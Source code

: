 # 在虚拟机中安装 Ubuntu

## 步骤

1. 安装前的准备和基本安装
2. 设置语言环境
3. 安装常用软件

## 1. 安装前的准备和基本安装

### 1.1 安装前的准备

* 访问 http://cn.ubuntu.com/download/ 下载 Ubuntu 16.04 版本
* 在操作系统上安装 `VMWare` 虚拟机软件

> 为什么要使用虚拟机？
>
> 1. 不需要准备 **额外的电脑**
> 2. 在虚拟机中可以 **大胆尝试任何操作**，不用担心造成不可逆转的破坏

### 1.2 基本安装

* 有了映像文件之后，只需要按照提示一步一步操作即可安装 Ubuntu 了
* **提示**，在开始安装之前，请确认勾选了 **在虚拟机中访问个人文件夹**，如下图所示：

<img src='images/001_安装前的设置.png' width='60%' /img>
============================================================
Exercise objective: An exact copy of every entry is what's needed, so retype them all.

Answer section:
Source code

: # 在虚拟机中安装 Ubuntu

## 步骤

1. 安装前的准备和基本安装
2. 设置语言环境
3. 安装常用软件

## 1. 安装前的准备和基本安装

### 1.1 安装前的准备

* 访问 http://cn.ubuntu.com/download/ 下载 Ubuntu 16.04 版本
* 在操作系统上安装 `VMWare` 虚拟机软件

> 为什么要使用虚拟机？
>
> 1. 不需要准备 **额外的电脑**
> 2. 在虚拟机中可以 **大胆尝试任何操作**，不用担心造成不可逆转的破坏

### 1.2 基本安装

* 有了映像文件之后，只需要按照提示一步一步操作即可安装 Ubuntu 了
* **提示**，在开始安装之前，请确认勾选了 **在虚拟机中访问个人文件夹**，如下图所示：

<img src='images/001_安装前的设置.png' width='60%' /img>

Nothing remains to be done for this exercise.